TO DO: I'd like the entries reproduced exactly, with the images omitted.

▶

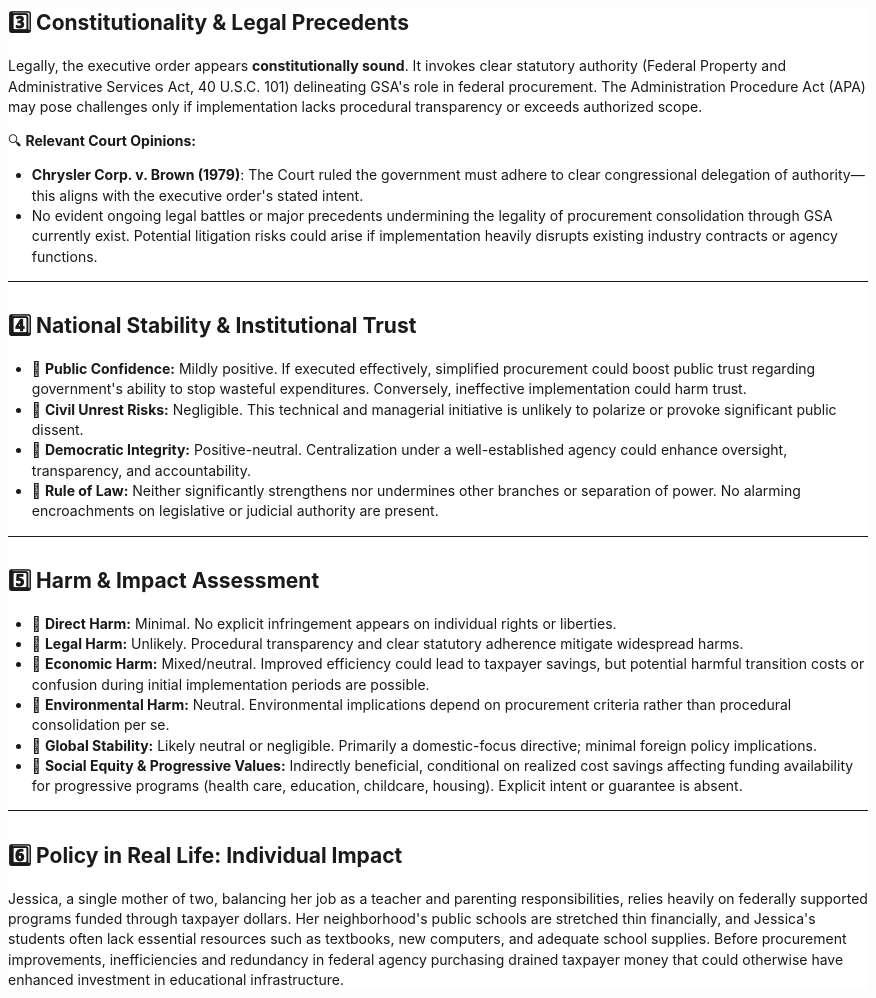 ## 3️⃣ Constitutionality & Legal Precedents

Legally, the executive order appears **constitutionally sound**. It invokes clear statutory authority (Federal Property and Administrative Services Act, 40 U.S.C. 101) delineating GSA's role in federal procurement. The Administration Procedure Act (APA) may pose challenges only if implementation lacks procedural transparency or exceeds authorized scope.

🔍 **Relevant Court Opinions:**
- **Chrysler Corp. v. Brown (1979)**: The Court ruled the government must adhere to clear congressional delegation of authority—this aligns with the executive order's stated intent.
- No evident ongoing legal battles or major precedents undermining the legality of procurement consolidation through GSA currently exist. Potential litigation risks could arise if implementation heavily disrupts existing industry contracts or agency functions.

---

## 4️⃣ National Stability & Institutional Trust  

- 🔹 **Public Confidence:** Mildly positive. If executed effectively, simplified procurement could boost public trust regarding government's ability to stop wasteful expenditures. Conversely, ineffective implementation could harm trust.
- 🔹 **Civil Unrest Risks:** Negligible. This technical and managerial initiative is unlikely to polarize or provoke significant public dissent.
- 🔹 **Democratic Integrity:** Positive-neutral. Centralization under a well-established agency could enhance oversight, transparency, and accountability.
- 🔹 **Rule of Law:** Neither significantly strengthens nor undermines other branches or separation of power. No alarming encroachments on legislative or judicial authority are present.

---

## 5️⃣ Harm & Impact Assessment  

- 🔹 **Direct Harm:** Minimal. No explicit infringement appears on individual rights or liberties.
- 🔹 **Legal Harm:** Unlikely. Procedural transparency and clear statutory adherence mitigate widespread harms.
- 🔹 **Economic Harm:** Mixed/neutral. Improved efficiency could lead to taxpayer savings, but potential harmful transition costs or confusion during initial implementation periods are possible.
- 🔹 **Environmental Harm:** Neutral. Environmental implications depend on procurement criteria rather than procedural consolidation per se.
- 🔹 **Global Stability:** Likely neutral or negligible. Primarily a domestic-focus directive; minimal foreign policy implications.
- 🔹 **Social Equity & Progressive Values:** Indirectly beneficial, conditional on realized cost savings affecting funding availability for progressive programs (health care, education, childcare, housing). Explicit intent or guarantee is absent.

---

## 6️⃣ Policy in Real Life: Individual Impact  

Jessica, a single mother of two, balancing her job as a teacher and parenting responsibilities, relies heavily on federally supported programs funded through taxpayer dollars. Her neighborhood's public schools are stretched thin financially, and Jessica's students often lack essential resources such as textbooks, new computers, and adequate school supplies. Before procurement improvements, inefficiencies and redundancy in federal agency purchasing drained taxpayer money that could otherwise have enhanced investment in educational infrastructure.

◀

RESPONSE TO THE TASK:
 ## 3️⃣ Constitutionality & Legal Precedents

Legally, the executive order appears **constitutionally sound**. It invokes clear statutory authority (Federal Property and Administrative Services Act, 40 U.S.C. 101) delineating GSA's role in federal procurement. The Administration Procedure Act (APA) may pose challenges only if implementation lacks procedural transparency or exceeds authorized scope.

🔍 **Relevant Court Opinions:**
- **Chrysler Corp. v. Brown (1979)**: The Court ruled the government must adhere to clear congressional delegation of authority—this aligns with the executive order's stated intent.
- No evident ongoing legal battles or major precedents undermining the legality of procurement consolidation through GSA currently exist. Potential litigation risks could arise if implementation heavily disrupts existing industry contracts or agency functions.

---

## 4️⃣ National Stability & Institutional Trust  

- 🔹 **Public Confidence:** Mildly positive. If executed effectively, simplified procurement could boost public trust regarding government's ability to stop wasteful expenditures. Conversely, ineffective implementation could harm trust.
- 🔹 **Civil Unrest Risks:** Negligible. This technical and managerial initiative is unlikely to polarize or provoke significant public dissent.
- 🔹 **Democratic Integrity:** Positive-neutral. Centralization under a well-established agency could enhance oversight, transparency, and accountability.
- 🔹 **Rule of Law:** Neither significantly strengthens nor undermines other branches or separation of power. No alarming encroachments on legislative or judicial authority are present.

---

## 5️⃣ Harm & Impact Assessment  

- 🔹 **Direct Harm:** Minimal. No explicit infringement appears on individual rights or liberties.
- 🔹 **Legal Harm:** Unlikely. Procedural transparency and clear statutory adherence mitigate widespread harms.
- 🔹 **Economic Harm:** Mixed/neutral. Improved efficiency could lead to taxpayer savings, but potential harmful transition costs or confusion during initial implementation periods are possible.
- 🔹 **Environmental Harm:** Neutral. Environmental implications depend on procurement criteria rather than procedural consolidation per se.
- 🔹 **Global Stability:** Likely neutral or negligible. Primarily a domestic-focus directive; minimal foreign policy implications.
- 🔹 **Social Equity & Progressive Values:** Indirectly beneficial, conditional on realized cost savings affecting funding availability for progressive programs (health care, education, childcare, housing). Explicit intent or guarantee is absent.

---

## 6️⃣ Policy in Real Life: Individual Impact  

Jessica, a single mother of two, balancing her job as a teacher and parenting responsibilities, relies heavily on federally supported programs funded through taxpayer dollars. Her neighborhood's public schools are stretched thin financially, and Jessica's students often lack essential resources such as textbooks, new computers, and adequate school supplies. Before procurement improvements, inefficiencies and redundancy in federal agency purchasing drained taxpayer money that could otherwise have enhanced investment in educational infrastructure.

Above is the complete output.